TASK TO CARRY OUT
Copy out each line of the material below that holds the string "matrix".

START INPUT

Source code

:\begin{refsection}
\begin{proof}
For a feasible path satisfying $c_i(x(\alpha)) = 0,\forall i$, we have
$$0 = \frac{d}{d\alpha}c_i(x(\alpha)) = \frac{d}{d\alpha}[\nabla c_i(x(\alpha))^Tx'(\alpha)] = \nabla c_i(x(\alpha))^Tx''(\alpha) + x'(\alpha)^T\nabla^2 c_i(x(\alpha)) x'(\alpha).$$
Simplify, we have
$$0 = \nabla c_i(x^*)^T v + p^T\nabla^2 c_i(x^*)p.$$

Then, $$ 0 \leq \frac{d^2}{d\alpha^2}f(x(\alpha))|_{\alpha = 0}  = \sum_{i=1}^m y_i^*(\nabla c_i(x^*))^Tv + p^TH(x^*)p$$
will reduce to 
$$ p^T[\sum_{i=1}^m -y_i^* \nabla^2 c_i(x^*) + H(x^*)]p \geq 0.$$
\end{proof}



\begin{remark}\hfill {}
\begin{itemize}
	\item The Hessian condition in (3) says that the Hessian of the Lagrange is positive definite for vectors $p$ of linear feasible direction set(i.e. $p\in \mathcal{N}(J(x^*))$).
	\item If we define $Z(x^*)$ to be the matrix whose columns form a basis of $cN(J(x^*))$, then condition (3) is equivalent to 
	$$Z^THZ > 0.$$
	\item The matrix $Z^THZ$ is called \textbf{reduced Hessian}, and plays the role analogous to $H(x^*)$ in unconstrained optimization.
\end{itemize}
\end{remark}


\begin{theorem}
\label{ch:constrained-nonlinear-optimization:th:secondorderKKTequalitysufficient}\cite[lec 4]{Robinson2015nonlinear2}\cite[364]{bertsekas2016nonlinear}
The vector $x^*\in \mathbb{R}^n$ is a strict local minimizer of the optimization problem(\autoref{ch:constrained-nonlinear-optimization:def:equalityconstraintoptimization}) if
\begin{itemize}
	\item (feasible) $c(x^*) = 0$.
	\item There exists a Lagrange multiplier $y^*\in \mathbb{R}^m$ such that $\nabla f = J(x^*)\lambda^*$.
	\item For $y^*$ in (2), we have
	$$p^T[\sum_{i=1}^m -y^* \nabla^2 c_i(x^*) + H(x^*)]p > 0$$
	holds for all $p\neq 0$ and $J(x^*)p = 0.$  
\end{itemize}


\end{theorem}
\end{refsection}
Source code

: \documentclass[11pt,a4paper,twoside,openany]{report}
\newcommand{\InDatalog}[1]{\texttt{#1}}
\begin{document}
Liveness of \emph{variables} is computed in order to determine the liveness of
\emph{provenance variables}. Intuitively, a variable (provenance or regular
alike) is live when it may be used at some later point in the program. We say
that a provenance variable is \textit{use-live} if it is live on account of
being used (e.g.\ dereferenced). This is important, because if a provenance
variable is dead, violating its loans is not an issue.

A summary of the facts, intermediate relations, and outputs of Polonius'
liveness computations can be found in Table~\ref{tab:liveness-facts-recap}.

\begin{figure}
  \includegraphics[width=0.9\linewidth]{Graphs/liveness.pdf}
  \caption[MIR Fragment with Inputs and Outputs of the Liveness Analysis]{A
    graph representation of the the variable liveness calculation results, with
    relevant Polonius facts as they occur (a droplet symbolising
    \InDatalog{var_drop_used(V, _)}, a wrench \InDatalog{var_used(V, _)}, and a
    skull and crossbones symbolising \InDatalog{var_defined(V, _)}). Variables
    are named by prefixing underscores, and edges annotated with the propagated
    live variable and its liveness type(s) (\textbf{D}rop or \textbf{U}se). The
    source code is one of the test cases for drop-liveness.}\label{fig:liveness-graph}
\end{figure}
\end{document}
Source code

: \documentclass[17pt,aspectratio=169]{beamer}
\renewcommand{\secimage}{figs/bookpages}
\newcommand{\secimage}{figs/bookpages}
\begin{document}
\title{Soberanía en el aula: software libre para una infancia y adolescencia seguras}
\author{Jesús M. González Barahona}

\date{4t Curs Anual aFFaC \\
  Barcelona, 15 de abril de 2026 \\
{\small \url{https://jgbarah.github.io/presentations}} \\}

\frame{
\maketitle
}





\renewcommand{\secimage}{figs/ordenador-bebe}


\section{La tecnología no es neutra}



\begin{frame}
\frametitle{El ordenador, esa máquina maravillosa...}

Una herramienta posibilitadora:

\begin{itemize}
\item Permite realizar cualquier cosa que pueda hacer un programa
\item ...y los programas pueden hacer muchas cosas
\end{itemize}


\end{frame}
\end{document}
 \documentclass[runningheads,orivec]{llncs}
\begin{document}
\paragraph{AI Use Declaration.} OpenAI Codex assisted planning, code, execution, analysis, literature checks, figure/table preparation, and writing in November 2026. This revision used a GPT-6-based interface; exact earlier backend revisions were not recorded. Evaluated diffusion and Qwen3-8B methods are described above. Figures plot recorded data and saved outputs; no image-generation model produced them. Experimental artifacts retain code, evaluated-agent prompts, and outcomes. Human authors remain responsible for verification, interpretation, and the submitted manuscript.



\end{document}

END INPUT

SOLVED PROBLEM
	\item If we define $Z(x^*)$ to be the matrix whose columns form a basis of $cN(J(x^*))$, then condition (3) is equivalent to 
	\item The matrix $Z^THZ$ is called \textbf{reduced Hessian}, and plays the role analogous to $H(x^*)$ in unconstrained optimization.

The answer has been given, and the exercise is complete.